(Exercise directions): With images removed, return the whole listing exactly as written.

(Data supplied):

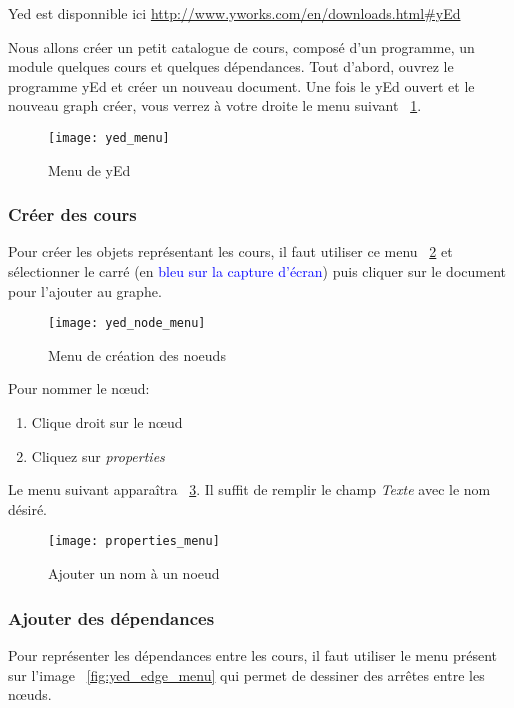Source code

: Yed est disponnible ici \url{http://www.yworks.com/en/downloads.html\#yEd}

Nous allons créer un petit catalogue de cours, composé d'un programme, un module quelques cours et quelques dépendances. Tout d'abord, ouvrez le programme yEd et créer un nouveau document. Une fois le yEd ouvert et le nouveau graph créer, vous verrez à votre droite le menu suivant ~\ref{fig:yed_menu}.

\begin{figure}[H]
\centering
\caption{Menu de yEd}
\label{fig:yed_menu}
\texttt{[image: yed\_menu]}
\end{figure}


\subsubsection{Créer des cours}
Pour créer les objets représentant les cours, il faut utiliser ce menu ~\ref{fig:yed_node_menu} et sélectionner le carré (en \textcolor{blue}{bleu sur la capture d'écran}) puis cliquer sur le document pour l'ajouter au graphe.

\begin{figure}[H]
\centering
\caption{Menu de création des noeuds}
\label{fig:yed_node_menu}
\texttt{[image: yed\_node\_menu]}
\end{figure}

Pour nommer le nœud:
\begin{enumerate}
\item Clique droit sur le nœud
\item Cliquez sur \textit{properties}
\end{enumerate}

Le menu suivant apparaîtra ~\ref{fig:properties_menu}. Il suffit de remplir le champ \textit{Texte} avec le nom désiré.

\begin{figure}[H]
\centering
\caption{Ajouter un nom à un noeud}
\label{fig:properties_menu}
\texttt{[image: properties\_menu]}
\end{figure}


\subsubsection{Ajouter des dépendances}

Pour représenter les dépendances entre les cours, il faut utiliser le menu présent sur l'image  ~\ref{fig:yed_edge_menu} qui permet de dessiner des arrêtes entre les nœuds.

(Answer box):
Source code

: Yed est disponnible ici \url{http://www.yworks.com/en/downloads.html\#yEd}

Nous allons créer un petit catalogue de cours, composé d'un programme, un module quelques cours et quelques dépendances. Tout d'abord, ouvrez le programme yEd et créer un nouveau document. Une fois le yEd ouvert et le nouveau graph créer, vous verrez à votre droite le menu suivant ~\ref{fig:yed_menu}.

\begin{figure}[H]
\centering
\caption{Menu de yEd}
\label{fig:yed_menu}
\texttt{[image: yed\_menu]}
\end{figure}


\subsubsection{Créer des cours}
Pour créer les objets représentant les cours, il faut utiliser ce menu ~\ref{fig:yed_node_menu} et sélectionner le carré (en \textcolor{blue}{bleu sur la capture d'écran}) puis cliquer sur le document pour l'ajouter au graphe.

\begin{figure}[H]
\centering
\caption{Menu de création des noeuds}
\label{fig:yed_node_menu}
\texttt{[image: yed\_node\_menu]}
\end{figure}

Pour nommer le nœud:
\begin{enumerate}
\item Clique droit sur le nœud
\item Cliquez sur \textit{properties}
\end{enumerate}

Le menu suivant apparaîtra ~\ref{fig:properties_menu}. Il suffit de remplir le champ \textit{Texte} avec le nom désiré.

\begin{figure}[H]
\centering
\caption{Ajouter un nom à un noeud}
\label{fig:properties_menu}
\texttt{[image: properties\_menu]}
\end{figure}


\subsubsection{Ajouter des dépendances}

Pour représenter les dépendances entre les cours, il faut utiliser le menu présent sur l'image  ~\ref{fig:yed_edge_menu} qui permet de dessiner des arrêtes entre les nœuds.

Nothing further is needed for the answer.